Research design & data

Semester 1 - Week 1

1 Getting started

Tip: Lab instructions
  • Please work through the lab exercises in small groups of 3 to 5 students.
  • You will be given some data that you will use throughout the next 5 weeks.
  • As a group, you have to produce a data analysis PDF report on those data.
  • In week 5, you will be asked to submit the PDF report, for which you will receive formative feedback in week 6.
  • One person is the driver, responsible for typing on the PC, and the rest are navigators and cannot type. Navigators are responsible for commenting on the strategy, code, and spotting typos or fixing errors. Each week you will rotate so that everyone experiences being a driver.
  • Driver: open an Rmd file, and start writing your work there.
  • Navigators: be alert and start providing suggestions and comments on the strategy and code.

Format

  • PDF file, max 4 sides of A4 paper, keep the default settings in terms of Rmd knitting font and page margins.
  • Appendix with all the code in a code chunk with the option results='hide'.

The lab is structured to provide various levels of support. When attending the labs, you should directly attempt and work on the tasks. However, if you are unsure or stuck at any point, you can make use of the following help:

  • Simply raise your hand and get help from a tutor
  • Hover your mouse on the superscript number to get a hint. The hints may sometimes show multiple equivalent ways of getting an answer - you just need one way
  • Scroll down to the Worked Example section, where you can read through a worked example.
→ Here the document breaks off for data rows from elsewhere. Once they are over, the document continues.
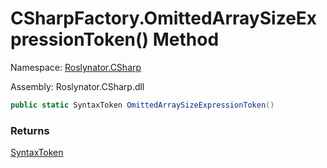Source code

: # CSharpFactory\.OmittedArraySizeExpressionToken\(\) Method

Namespace: [Roslynator.CSharp](../../README.md)

Assembly: Roslynator\.CSharp\.dll

```csharp
public static SyntaxToken OmittedArraySizeExpressionToken()
```

### Returns

[SyntaxToken](https://docs.microsoft.com/en-us/dotnet/api/microsoft.codeanalysis.syntaxtoken)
Try these steps first to register for RStudio server online:

  • Log in to EASE using your university UUN and password.
  • Set your RStudio password here, the username will be the same as your UUN (make sure you type your UUN correctly).
  • Access the server from https://rstudio.ppls.ed.ac.uk using your university UUN and the password you set above in (2).
  • Please complete this form and wait for an email. Please note that this can take up to four working days.

  • Once you receive an email from us, please follow the following instructions:

    • Set your here, the username will be the same as your UUN (make sure you type your UUN correctly).
    • Access the server from https://rstudio.ppls.ed.ac.uk using your university UUN and the password you just set above.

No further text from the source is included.